### DATA LISTING
+-------+

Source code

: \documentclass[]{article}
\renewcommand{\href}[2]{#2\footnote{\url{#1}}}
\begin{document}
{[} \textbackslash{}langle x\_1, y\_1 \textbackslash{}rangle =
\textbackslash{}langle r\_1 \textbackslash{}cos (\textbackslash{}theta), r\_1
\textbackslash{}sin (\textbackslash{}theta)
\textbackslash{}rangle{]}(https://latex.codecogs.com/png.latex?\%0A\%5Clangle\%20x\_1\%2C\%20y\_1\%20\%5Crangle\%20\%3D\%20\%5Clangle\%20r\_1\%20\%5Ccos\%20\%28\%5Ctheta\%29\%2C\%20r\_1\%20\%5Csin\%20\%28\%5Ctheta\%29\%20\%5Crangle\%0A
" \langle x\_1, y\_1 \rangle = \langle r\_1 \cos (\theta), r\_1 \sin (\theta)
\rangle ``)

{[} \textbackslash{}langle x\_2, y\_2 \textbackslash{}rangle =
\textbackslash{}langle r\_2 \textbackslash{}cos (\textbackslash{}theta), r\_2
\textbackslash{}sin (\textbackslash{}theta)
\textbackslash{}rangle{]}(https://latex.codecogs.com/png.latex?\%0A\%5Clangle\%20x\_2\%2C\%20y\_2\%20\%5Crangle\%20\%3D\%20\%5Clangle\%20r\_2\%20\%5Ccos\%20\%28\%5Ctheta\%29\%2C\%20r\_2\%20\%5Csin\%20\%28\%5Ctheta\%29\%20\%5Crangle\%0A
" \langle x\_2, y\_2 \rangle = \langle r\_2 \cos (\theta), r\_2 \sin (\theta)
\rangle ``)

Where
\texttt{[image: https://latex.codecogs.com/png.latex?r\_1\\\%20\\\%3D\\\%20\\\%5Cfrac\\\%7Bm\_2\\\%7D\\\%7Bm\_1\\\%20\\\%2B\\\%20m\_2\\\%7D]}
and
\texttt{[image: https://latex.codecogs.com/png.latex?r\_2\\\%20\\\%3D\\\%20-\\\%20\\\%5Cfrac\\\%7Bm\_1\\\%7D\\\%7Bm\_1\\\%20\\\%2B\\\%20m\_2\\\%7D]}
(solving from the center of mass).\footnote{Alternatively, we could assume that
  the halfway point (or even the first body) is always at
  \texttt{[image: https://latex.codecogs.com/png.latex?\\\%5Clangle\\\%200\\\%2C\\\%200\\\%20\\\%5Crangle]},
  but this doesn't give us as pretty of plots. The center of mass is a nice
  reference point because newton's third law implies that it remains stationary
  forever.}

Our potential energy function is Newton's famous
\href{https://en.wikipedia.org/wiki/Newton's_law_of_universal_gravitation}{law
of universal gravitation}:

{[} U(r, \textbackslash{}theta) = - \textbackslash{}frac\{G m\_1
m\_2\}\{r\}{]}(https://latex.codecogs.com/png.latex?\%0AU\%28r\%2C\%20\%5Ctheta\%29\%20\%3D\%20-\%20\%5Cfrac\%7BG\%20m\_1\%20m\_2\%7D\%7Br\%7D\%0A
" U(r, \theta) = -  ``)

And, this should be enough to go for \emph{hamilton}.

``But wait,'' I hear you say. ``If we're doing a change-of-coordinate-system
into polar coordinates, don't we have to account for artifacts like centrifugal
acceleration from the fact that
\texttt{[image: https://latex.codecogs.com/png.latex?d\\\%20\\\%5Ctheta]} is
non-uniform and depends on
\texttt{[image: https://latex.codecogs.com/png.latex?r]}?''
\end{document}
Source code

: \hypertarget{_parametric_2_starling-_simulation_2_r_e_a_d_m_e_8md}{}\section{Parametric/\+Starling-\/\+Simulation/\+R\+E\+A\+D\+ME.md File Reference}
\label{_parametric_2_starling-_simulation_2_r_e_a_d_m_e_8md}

+-------+

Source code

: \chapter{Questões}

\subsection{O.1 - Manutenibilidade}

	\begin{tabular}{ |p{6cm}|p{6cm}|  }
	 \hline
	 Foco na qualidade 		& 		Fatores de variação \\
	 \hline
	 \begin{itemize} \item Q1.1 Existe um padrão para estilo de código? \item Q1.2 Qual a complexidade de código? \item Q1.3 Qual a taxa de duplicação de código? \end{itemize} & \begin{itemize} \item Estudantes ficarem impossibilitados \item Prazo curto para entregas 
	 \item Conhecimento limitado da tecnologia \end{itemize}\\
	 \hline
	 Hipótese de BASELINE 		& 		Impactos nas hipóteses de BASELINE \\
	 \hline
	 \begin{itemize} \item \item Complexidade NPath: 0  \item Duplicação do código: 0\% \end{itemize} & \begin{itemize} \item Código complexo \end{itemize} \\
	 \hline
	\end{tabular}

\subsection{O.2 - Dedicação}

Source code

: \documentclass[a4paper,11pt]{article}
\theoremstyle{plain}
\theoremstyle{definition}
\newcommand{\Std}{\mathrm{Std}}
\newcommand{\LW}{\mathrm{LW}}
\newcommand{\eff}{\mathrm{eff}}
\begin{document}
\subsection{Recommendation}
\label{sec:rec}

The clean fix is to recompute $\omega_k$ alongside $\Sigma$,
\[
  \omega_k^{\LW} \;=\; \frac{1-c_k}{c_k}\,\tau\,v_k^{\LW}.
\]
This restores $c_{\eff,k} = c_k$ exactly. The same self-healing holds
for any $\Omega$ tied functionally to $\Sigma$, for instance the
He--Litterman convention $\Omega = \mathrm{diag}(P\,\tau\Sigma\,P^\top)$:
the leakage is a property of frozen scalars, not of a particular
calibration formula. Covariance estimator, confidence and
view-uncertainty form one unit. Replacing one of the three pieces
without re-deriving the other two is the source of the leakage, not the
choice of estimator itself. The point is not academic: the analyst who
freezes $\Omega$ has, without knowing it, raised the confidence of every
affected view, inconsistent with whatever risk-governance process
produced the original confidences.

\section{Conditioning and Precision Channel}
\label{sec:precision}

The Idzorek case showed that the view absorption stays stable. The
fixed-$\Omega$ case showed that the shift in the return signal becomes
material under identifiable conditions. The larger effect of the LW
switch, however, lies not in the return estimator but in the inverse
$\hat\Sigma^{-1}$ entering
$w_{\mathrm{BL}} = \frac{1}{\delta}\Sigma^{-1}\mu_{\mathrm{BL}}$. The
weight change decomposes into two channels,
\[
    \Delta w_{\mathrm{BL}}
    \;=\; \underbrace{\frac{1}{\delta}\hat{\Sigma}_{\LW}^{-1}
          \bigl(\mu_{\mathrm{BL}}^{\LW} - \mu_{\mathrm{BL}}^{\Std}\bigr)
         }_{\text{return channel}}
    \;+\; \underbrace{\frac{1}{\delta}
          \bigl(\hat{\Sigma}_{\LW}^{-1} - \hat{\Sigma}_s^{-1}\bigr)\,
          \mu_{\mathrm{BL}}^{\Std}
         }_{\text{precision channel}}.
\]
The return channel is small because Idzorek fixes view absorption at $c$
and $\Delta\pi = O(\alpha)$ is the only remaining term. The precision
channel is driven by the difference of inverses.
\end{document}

+-------+

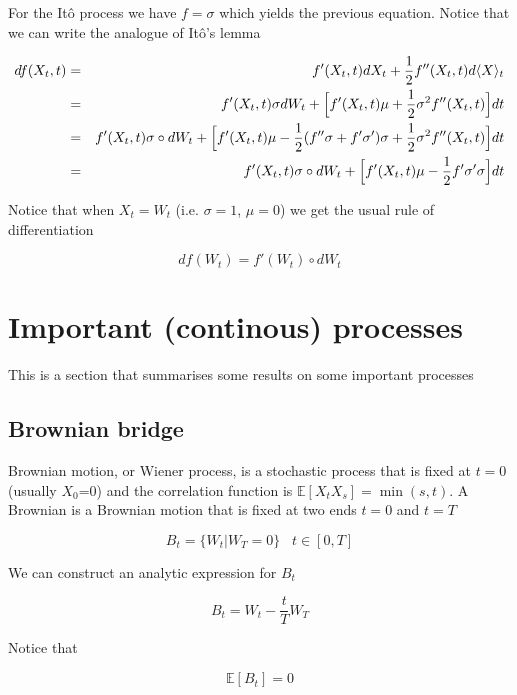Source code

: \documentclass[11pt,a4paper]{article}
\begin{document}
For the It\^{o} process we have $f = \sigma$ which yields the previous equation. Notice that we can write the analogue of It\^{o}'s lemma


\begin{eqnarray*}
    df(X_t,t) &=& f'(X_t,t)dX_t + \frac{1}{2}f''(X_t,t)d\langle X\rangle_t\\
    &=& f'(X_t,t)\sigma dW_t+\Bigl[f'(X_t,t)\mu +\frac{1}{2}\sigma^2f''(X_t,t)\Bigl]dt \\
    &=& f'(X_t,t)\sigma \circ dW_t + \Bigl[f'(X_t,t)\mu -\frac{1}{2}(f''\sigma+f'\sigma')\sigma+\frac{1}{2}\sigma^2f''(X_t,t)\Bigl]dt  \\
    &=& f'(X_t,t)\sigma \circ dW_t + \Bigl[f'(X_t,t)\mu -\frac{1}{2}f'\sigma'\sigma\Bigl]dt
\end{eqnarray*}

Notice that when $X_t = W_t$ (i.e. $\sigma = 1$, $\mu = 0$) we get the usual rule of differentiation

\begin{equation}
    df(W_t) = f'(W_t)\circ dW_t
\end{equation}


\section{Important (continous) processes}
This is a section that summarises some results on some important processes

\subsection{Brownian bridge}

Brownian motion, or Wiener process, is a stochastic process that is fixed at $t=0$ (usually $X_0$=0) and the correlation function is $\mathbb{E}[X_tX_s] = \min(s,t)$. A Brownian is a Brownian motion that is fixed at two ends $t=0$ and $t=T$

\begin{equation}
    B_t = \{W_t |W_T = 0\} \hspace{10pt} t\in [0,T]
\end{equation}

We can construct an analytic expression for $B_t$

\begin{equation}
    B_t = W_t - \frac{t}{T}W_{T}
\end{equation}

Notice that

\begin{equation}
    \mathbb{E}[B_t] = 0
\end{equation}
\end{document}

+-------+

### WORK INSTRUCTIONS
Which of the lines above include the string "itemize"? Pick them out and copy them.

### SOLUTION TO THIS PROBLEM
	 \begin{itemize} \item Q1.1 Existe um padrão para estilo de código? \item Q1.2 Qual a complexidade de código? \item Q1.3 Qual a taxa de duplicação de código? \end{itemize} & \begin{itemize} \item Estudantes ficarem impossibilitados \item Prazo curto para entregas 
	 \item Conhecimento limitado da tecnologia \end{itemize}\\
	 \begin{itemize} \item \item Complexidade NPath: 0  \item Duplicação do código: 0\% \end{itemize} & \begin{itemize} \item Código complexo \end{itemize} \\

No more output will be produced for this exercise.